Одна женщина обернулась и резким движением взглянула на Веру.
- Долгорукова? – удивлённо спросила незнакомка, подняв глаза. Вера притупилась, не понимая, что странного было в её вопросе. Голос незнакомки звучал чётко, а слова звонко отскакивали от губ, словно маленькие электрические разряды, и от этого становилось ещё больше не по себе, - эту улицу уже 10 лет как затопило. Волга разливалась той весной, половодье. А как разлилась, так и не захотела более возвращаться в свою родную колею. С тех пор на той маленькой улочке вода всюду. Раньше там дома и так чуть ли не в овраге находились. К тому же все полуразрушенные. Да, давно про те места никто не вспоминал. Помниться, люди всё потеряли, всё река родная разрушила, жаль их. И как не пытались они спасти свои вещи, так уж поздно было, всё попусту, - как-то не совсем связанно бормотала женщина, - а вам, собственно, зачем в те места?
Вера немного задумалась и не услышала вопроса. В течение всего того времени, пока незнакомка что-то старательно объясняла, Вера рассматривала свою собеседницу. От женщины пахло каким-то дешёвым одеколоном, одежда была проста, но опрятна. Незнакомка оживлённо жестикулировала во время разговора, выводя какие-то смешные символы из воздуха; она будто считала, что от этих необычных пилотажей рук остальным будет легче понять её.

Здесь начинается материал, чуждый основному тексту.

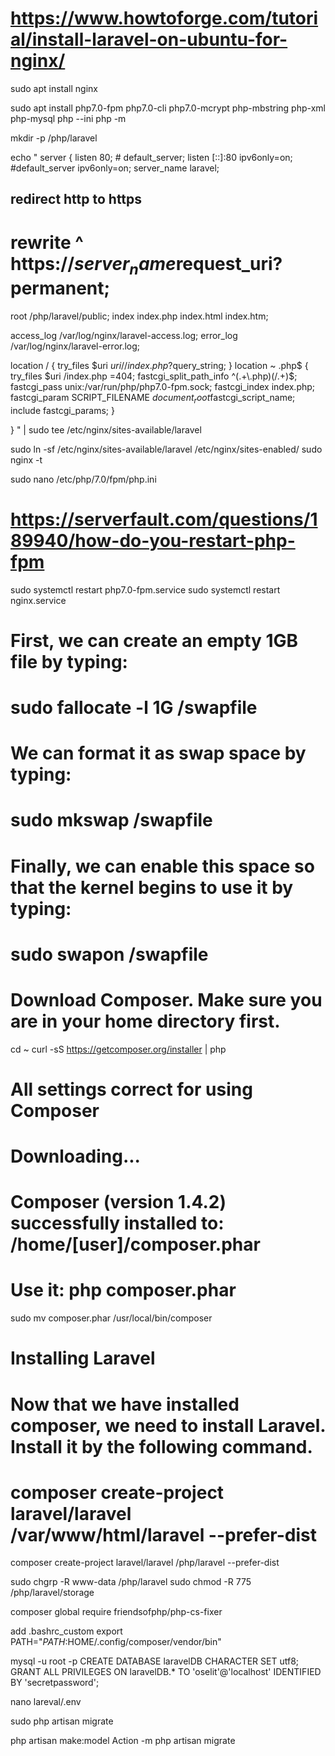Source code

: # https://www.howtoforge.com/tutorial/install-laravel-on-ubuntu-for-nginx/

sudo apt install nginx

sudo apt install php7.0-fpm php7.0-cli php7.0-mcrypt  php-mbstring php-xml php-mysql
php --ini
php -m


mkdir -p /php/laravel

echo "
server {
  listen        80; # default_server;
  listen [::]:80 ipv6only=on; #default_server ipv6only=on;
  server_name   laravel;

## redirect http to https ##
#  rewrite        ^ https://$server_name$request_uri? permanent;

  root         /php/laravel/public;
  index index.php index.html index.htm;

  access_log    /var/log/nginx/laravel-access.log;
  error_log     /var/log/nginx/laravel-error.log;

  location / {
    try_files $uri $uri/ /index.php?$query_string;
  }
    location ~ \.php$ {
        try_files $uri /index.php =404;
        fastcgi_split_path_info ^(.+\.php)(/.+)$;
        fastcgi_pass unix:/var/run/php/php7.0-fpm.sock;
        fastcgi_index index.php;
        fastcgi_param SCRIPT_FILENAME $document_root$fastcgi_script_name;
        include fastcgi_params;
    }

}
" | sudo tee /etc/nginx/sites-available/laravel


sudo ln -sf /etc/nginx/sites-available/laravel /etc/nginx/sites-enabled/
sudo nginx -t

sudo nano /etc/php/7.0/fpm/php.ini
# https://serverfault.com/questions/189940/how-do-you-restart-php-fpm
sudo systemctl restart php7.0-fpm.service
sudo systemctl restart nginx.service

# First, we can create an empty 1GB file by typing:

# sudo fallocate -l 1G /swapfile
# We can format it as swap space by typing:
# sudo mkswap /swapfile
# Finally, we can enable this space so that the kernel begins to use it by typing:
# sudo swapon /swapfile
# Download Composer. Make sure you are in your home directory first.
cd ~
curl -sS https://getcomposer.org/installer | php
# All settings correct for using Composer
# Downloading...

# Composer (version 1.4.2) successfully installed to: /home/[user]/composer.phar
# Use it: php composer.phar

sudo mv composer.phar /usr/local/bin/composer
# Installing Laravel
# Now that we have installed composer, we need to install Laravel. Install it by the following command.
# composer create-project laravel/laravel /var/www/html/laravel --prefer-dist

composer create-project laravel/laravel /php/laravel --prefer-dist

sudo chgrp -R www-data /php/laravel
sudo chmod -R 775 /php/laravel/storage

<!-- https://github.com/FriendsOfPHP/PHP-CS-Fixer  -->
composer global require friendsofphp/php-cs-fixer

add .bashrc_custom
export PATH="$PATH:$HOME/.config/composer/vendor/bin"


mysql -u root -p
  CREATE DATABASE laravelDB CHARACTER SET utf8;
  GRANT ALL PRIVILEGES ON laravelDB.* TO 'oselit'@'localhost' IDENTIFIED BY 'secretpassword';

nano lareval/.env

<!-- php artisan migrate -->
sudo php artisan migrate

php artisan make:model Action -m
php artisan migrate
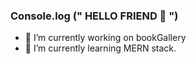 ### Console.log (" HELLO FRIEND 👋 ")

  
- 🔭 I’m currently working on bookGallery
- 🌱 I’m currently learning MERN stack.


 





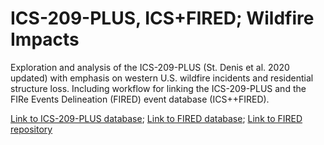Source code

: # ICS-209-PLUS, ICS+FIRED; Wildfire Impacts
Exploration and analysis of the ICS-209-PLUS (St. Denis et al. 2020 updated) with emphasis on western U.S. wildfire incidents and residential structure loss. Including workflow for linking the ICS-209-PLUS and the FIRe Events Delineation (FIRED) event database (ICS++FIRED). 

[Link to ICS-209-PLUS database](https://figshare.com/articles/dataset/ICS209-PLUS_Cleaned_databases/8048252/14); 
[Link to FIRED database](https://scholar.colorado.edu/concern/datasets/nv935382p); 
[Link to FIRED repository](https://github.com/earthlab/firedpy)
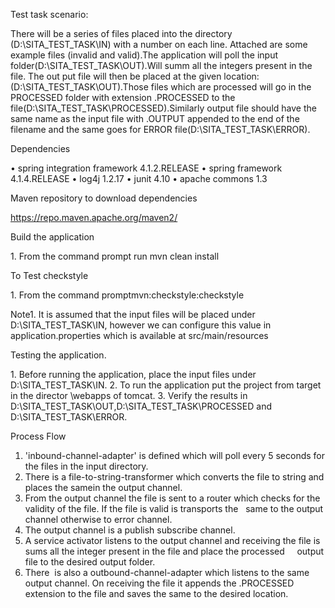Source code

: Test task scenario:

There will be a series of files placed into the directory (D:\SITA_TEST_TASK\IN) with a number on each line. Attached are some example files (invalid and valid).The application will poll the input folder(D:\SITA_TEST_TASK\OUT).Will summ all the integers present in the file. The out put file will then be placed at the given location:(D:\SITA_TEST_TASK\OUT).Those files which are processed will go in the PROCESSED folder with extension .PROCESSED to the file(D:\SITA_TEST_TASK\PROCESSED).Similarly output file should have the same name as the input file with .OUTPUT appended to the end of the filename and the same goes for ERROR file(D:\SITA_TEST_TASK\ERROR).

Dependencies

• spring integration framework 4.1.2.RELEASE
• spring framework 4.1.4.RELEASE
• log4j 1.2.17
• junit 4.10
• apache commons 1.3

Maven repository to download dependencies

https://repo.maven.apache.org/maven2/

Build the application

1. From the command prompt run mvn clean install

To Test checkstyle

1. From the command promptmvn:checkstyle:checkstyle

Note1. It is assumed that the input files will be placed under D:\SITA_TEST_TASK\IN, however we can configure this value in application.properties which is available at src/main/resources


Testing the application.

1. Before running the application, place the input files under D:\SITA_TEST_TASK\IN.
2. To run the application put the project from target in the director \webapps of tomcat.
3. Verify the results in D:\SITA_TEST_TASK\OUT,D:\SITA_TEST_TASK\PROCESSED and D:\SITA_TEST_TASK\ERROR.

Process Flow

1) 'inbound-channel-adapter' is defined which will poll every 5 seconds for the files in the input directory.
2) There is a file-to-string-transformer which converts the file to string and places the samein the output channel.
3) From the output channel the file is sent to a router which checks for the validity of the file. If the file is valid is transports the   same to the output channel otherwise to error channel.
4) The output channel is a publish subscribe channel.
5) A service activator listens to the output channel and receiving the file is sums all the integer present in the file and place the processed     output file to the desired output folder.
6) There  is also a outbound-channel-adapter which listens to the same output channel. On receiving the file it appends the .PROCESSED extension to the file and saves the same to the desired location.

Иногда женщина смотрела назад или вниз, вертя головой, потом опять поворачивалась к Вере. Вообще она была какая-то усталая, даже измотанная, хотя первое впечатление Веры было совершенно иным. Вере стало её очень жалко, несмотря на то, что совсем не знала этого человека. Но что-то в незнакомке так молило о помощи. Наверное, её выдавали глаза. Они совсем не улыбались, и в них не было ни капли удовлетворения жизнью, лишь видно было, как зрачки слегка тряслись от напряжения. Тут Вера опомнилась, её о чём-то спросили…
- Так зачем вам туда? – повторила женщина, впиваясь взглядом так, что Вера слегка растерялась.
- Я…я - приезжая. Мне очень нужно знать, чей это адрес, нет, я знаю, чей он, но где эта женщина может сейчас жить? Поймите, она для меня единственный близкий человек в этом городе. Я больше никого не знаю здесь кроме тётушки, проживающей по этому адресу, - и Вера вновь показала листок с названием затопленной улицы и дома. – То есть, жила… Правда, я её давно не видела. Но очень хотела бы встретить. А вы не знаете, куда могли переселить людей с той улицы после наводнения?
- А, приезжая, - будто не замечая вопроса, сказала женщина. Но сразу же поправилась, - нет, к сожалению, я не в курсе дел относительно вашей знакомой. Но вам, наверное, некуда обратиться? Я с радостью предложу своё жильё. Оплата маленькая, можно сказать, символическая. Правда, у меня далеко не хоромы, но жить можно. Ну, так вы согласны?
Вера взглянула на сына, прислонившегося щекой к материнской ноге, и поняла, нужно соглашаться. Ребёнок и так вымотался за всю поездку, нужно было где-то отдохнуть и набраться сил. Да и сама она очень устала.
Как позже оказалось, незнакомку, которая уже перестала быть оной, звали Анной Сергеевной. Суетливая с виду женщина скрывала в себе душу чуткого и внимательного человека. Женщина жила одна и оттого была рада предоставить комнатишку в своей убогой квартирке, старой, но очень чистой и ухоженной, как и она сама. Вера даже решила и вовсе не искать ту неизвестную Зинаиду, которая могла быть тогда где угодно, хоть на том свете. Так и осталась жить у своей первогородской знакомой.
Конечно, новый дом Веры и её сына был далеко не лучшим. Но на многое Вера сразу и не надеялась. Она примерно так и планировала и даже на тётушку Зинаиду не особо рассчитывала. Чего уж там, столько лет прошло! Просто хотела сначала найти хотя бы маленькую комнату, потом работу в каком-нибудь магазинчике (в своей деревеньке она была кассиром), чтобы просто добывать на пропитание и на покупку кое-какой одёжки для Максима, а потом, глядишь, и сын подрастёт, пойдёт в местную школу, выучиться, а там уже сам решит, как дальше поступать. Придёт время, он сам начнёт строить свою судьбу…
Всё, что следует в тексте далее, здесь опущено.